▶ **ASSIGNMENT**: Top to bottom, output the entries that follow exactly.

▶ **DATA FOR THIS EXERCISE**:
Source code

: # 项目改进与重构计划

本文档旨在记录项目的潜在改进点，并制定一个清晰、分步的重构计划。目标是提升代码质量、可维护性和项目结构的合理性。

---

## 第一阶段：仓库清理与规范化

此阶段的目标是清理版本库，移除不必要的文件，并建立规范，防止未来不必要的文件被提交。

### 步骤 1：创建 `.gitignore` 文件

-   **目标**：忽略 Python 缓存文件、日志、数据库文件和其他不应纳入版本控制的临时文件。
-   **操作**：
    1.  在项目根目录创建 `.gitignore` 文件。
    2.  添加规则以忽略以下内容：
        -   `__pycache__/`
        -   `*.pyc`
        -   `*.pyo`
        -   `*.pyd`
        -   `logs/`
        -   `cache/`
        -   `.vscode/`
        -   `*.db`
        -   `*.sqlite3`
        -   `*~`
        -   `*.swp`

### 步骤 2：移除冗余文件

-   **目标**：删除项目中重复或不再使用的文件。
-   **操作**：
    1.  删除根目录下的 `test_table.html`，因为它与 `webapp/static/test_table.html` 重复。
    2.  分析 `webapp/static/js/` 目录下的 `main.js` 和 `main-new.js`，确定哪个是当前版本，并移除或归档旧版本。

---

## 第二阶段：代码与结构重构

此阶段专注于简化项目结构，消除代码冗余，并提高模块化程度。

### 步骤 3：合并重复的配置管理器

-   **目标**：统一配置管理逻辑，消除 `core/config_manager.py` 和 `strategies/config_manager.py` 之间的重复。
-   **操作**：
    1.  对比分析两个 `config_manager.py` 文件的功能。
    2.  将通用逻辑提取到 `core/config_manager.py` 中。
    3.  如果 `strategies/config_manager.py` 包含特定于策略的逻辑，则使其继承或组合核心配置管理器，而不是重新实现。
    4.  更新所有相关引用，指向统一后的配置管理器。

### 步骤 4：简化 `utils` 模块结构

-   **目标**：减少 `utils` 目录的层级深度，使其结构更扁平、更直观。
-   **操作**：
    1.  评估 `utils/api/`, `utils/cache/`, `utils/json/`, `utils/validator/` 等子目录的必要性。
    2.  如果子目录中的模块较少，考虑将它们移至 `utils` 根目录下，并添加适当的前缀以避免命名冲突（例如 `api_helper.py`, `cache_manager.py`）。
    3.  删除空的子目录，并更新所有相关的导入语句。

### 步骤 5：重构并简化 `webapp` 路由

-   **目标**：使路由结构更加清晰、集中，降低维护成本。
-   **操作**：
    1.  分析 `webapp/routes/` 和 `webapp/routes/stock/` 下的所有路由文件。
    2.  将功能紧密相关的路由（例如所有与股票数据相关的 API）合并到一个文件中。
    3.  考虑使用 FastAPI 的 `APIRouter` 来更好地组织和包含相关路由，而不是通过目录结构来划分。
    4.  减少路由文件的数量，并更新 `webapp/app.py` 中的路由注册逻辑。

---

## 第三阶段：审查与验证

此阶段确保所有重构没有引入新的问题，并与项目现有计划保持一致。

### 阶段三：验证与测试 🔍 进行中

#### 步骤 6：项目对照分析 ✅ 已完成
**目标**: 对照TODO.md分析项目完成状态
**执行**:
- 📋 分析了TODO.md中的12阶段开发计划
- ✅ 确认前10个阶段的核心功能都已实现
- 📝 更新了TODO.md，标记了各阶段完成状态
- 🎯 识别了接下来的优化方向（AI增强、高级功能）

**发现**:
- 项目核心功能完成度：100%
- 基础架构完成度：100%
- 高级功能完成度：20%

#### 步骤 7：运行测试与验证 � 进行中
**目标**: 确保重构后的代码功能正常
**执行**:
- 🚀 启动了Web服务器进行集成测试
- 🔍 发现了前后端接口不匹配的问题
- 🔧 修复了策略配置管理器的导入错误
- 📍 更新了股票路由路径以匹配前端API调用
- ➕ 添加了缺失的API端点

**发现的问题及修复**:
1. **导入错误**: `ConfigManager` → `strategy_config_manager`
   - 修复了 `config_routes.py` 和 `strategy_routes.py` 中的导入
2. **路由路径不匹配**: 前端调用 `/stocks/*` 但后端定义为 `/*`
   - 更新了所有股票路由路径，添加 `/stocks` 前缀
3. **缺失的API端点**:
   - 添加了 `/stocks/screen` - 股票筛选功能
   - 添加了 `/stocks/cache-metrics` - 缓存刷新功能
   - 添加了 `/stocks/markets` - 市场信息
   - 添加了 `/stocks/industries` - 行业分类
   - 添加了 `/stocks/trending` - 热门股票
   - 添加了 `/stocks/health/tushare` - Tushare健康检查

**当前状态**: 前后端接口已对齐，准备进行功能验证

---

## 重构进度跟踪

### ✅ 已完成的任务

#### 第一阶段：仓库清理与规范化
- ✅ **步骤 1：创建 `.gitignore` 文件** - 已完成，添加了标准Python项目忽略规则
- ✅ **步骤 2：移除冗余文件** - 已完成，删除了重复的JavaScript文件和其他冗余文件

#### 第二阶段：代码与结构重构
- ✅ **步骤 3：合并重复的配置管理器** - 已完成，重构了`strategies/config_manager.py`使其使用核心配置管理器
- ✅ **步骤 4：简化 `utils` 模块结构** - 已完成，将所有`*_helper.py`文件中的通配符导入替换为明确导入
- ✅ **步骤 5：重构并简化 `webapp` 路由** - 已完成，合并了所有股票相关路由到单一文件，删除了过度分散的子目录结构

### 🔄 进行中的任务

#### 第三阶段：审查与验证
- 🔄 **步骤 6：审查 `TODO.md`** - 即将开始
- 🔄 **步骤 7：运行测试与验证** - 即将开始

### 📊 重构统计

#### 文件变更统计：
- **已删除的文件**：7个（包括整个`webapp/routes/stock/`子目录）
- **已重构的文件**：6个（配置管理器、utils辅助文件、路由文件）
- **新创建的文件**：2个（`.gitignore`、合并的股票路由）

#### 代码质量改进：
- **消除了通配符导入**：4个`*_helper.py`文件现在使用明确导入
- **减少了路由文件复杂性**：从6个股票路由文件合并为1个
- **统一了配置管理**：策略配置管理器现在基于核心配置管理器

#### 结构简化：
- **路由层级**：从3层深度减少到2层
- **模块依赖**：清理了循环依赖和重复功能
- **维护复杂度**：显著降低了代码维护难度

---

▶ **TASK RESPONSE**:
Source code

: # 项目改进与重构计划

本文档旨在记录项目的潜在改进点，并制定一个清晰、分步的重构计划。目标是提升代码质量、可维护性和项目结构的合理性。

---

## 第一阶段：仓库清理与规范化

此阶段的目标是清理版本库，移除不必要的文件，并建立规范，防止未来不必要的文件被提交。

### 步骤 1：创建 `.gitignore` 文件

-   **目标**：忽略 Python 缓存文件、日志、数据库文件和其他不应纳入版本控制的临时文件。
-   **操作**：
    1.  在项目根目录创建 `.gitignore` 文件。
    2.  添加规则以忽略以下内容：
        -   `__pycache__/`
        -   `*.pyc`
        -   `*.pyo`
        -   `*.pyd`
        -   `logs/`
        -   `cache/`
        -   `.vscode/`
        -   `*.db`
        -   `*.sqlite3`
        -   `*~`
        -   `*.swp`

### 步骤 2：移除冗余文件

-   **目标**：删除项目中重复或不再使用的文件。
-   **操作**：
    1.  删除根目录下的 `test_table.html`，因为它与 `webapp/static/test_table.html` 重复。
    2.  分析 `webapp/static/js/` 目录下的 `main.js` 和 `main-new.js`，确定哪个是当前版本，并移除或归档旧版本。

---

## 第二阶段：代码与结构重构

此阶段专注于简化项目结构，消除代码冗余，并提高模块化程度。

### 步骤 3：合并重复的配置管理器

-   **目标**：统一配置管理逻辑，消除 `core/config_manager.py` 和 `strategies/config_manager.py` 之间的重复。
-   **操作**：
    1.  对比分析两个 `config_manager.py` 文件的功能。
    2.  将通用逻辑提取到 `core/config_manager.py` 中。
    3.  如果 `strategies/config_manager.py` 包含特定于策略的逻辑，则使其继承或组合核心配置管理器，而不是重新实现。
    4.  更新所有相关引用，指向统一后的配置管理器。

### 步骤 4：简化 `utils` 模块结构

-   **目标**：减少 `utils` 目录的层级深度，使其结构更扁平、更直观。
-   **操作**：
    1.  评估 `utils/api/`, `utils/cache/`, `utils/json/`, `utils/validator/` 等子目录的必要性。
    2.  如果子目录中的模块较少，考虑将它们移至 `utils` 根目录下，并添加适当的前缀以避免命名冲突（例如 `api_helper.py`, `cache_manager.py`）。
    3.  删除空的子目录，并更新所有相关的导入语句。

### 步骤 5：重构并简化 `webapp` 路由

-   **目标**：使路由结构更加清晰、集中，降低维护成本。
-   **操作**：
    1.  分析 `webapp/routes/` 和 `webapp/routes/stock/` 下的所有路由文件。
    2.  将功能紧密相关的路由（例如所有与股票数据相关的 API）合并到一个文件中。
    3.  考虑使用 FastAPI 的 `APIRouter` 来更好地组织和包含相关路由，而不是通过目录结构来划分。
    4.  减少路由文件的数量，并更新 `webapp/app.py` 中的路由注册逻辑。

---

## 第三阶段：审查与验证

此阶段确保所有重构没有引入新的问题，并与项目现有计划保持一致。

### 阶段三：验证与测试 🔍 进行中

#### 步骤 6：项目对照分析 ✅ 已完成
**目标**: 对照TODO.md分析项目完成状态
**执行**:
- 📋 分析了TODO.md中的12阶段开发计划
- ✅ 确认前10个阶段的核心功能都已实现
- 📝 更新了TODO.md，标记了各阶段完成状态
- 🎯 识别了接下来的优化方向（AI增强、高级功能）

**发现**:
- 项目核心功能完成度：100%
- 基础架构完成度：100%
- 高级功能完成度：20%

#### 步骤 7：运行测试与验证 � 进行中
**目标**: 确保重构后的代码功能正常
**执行**:
- 🚀 启动了Web服务器进行集成测试
- 🔍 发现了前后端接口不匹配的问题
- 🔧 修复了策略配置管理器的导入错误
- 📍 更新了股票路由路径以匹配前端API调用
- ➕ 添加了缺失的API端点

**发现的问题及修复**:
1. **导入错误**: `ConfigManager` → `strategy_config_manager`
   - 修复了 `config_routes.py` 和 `strategy_routes.py` 中的导入
2. **路由路径不匹配**: 前端调用 `/stocks/*` 但后端定义为 `/*`
   - 更新了所有股票路由路径，添加 `/stocks` 前缀
3. **缺失的API端点**:
   - 添加了 `/stocks/screen` - 股票筛选功能
   - 添加了 `/stocks/cache-metrics` - 缓存刷新功能
   - 添加了 `/stocks/markets` - 市场信息
   - 添加了 `/stocks/industries` - 行业分类
   - 添加了 `/stocks/trending` - 热门股票
   - 添加了 `/stocks/health/tushare` - Tushare健康检查

**当前状态**: 前后端接口已对齐，准备进行功能验证

---

## 重构进度跟踪

### ✅ 已完成的任务

#### 第一阶段：仓库清理与规范化
- ✅ **步骤 1：创建 `.gitignore` 文件** - 已完成，添加了标准Python项目忽略规则
- ✅ **步骤 2：移除冗余文件** - 已完成，删除了重复的JavaScript文件和其他冗余文件

#### 第二阶段：代码与结构重构
- ✅ **步骤 3：合并重复的配置管理器** - 已完成，重构了`strategies/config_manager.py`使其使用核心配置管理器
- ✅ **步骤 4：简化 `utils` 模块结构** - 已完成，将所有`*_helper.py`文件中的通配符导入替换为明确导入
- ✅ **步骤 5：重构并简化 `webapp` 路由** - 已完成，合并了所有股票相关路由到单一文件，删除了过度分散的子目录结构

### 🔄 进行中的任务

#### 第三阶段：审查与验证
- 🔄 **步骤 6：审查 `TODO.md`** - 即将开始
- 🔄 **步骤 7：运行测试与验证** - 即将开始

### 📊 重构统计

#### 文件变更统计：
- **已删除的文件**：7个（包括整个`webapp/routes/stock/`子目录）
- **已重构的文件**：6个（配置管理器、utils辅助文件、路由文件）
- **新创建的文件**：2个（`.gitignore`、合并的股票路由）

#### 代码质量改进：
- **消除了通配符导入**：4个`*_helper.py`文件现在使用明确导入
- **减少了路由文件复杂性**：从6个股票路由文件合并为1个
- **统一了配置管理**：策略配置管理器现在基于核心配置管理器

#### 结构简化：
- **路由层级**：从3层深度减少到2层
- **模块依赖**：清理了循环依赖和重复功能
- **维护复杂度**：显著降低了代码维护难度

---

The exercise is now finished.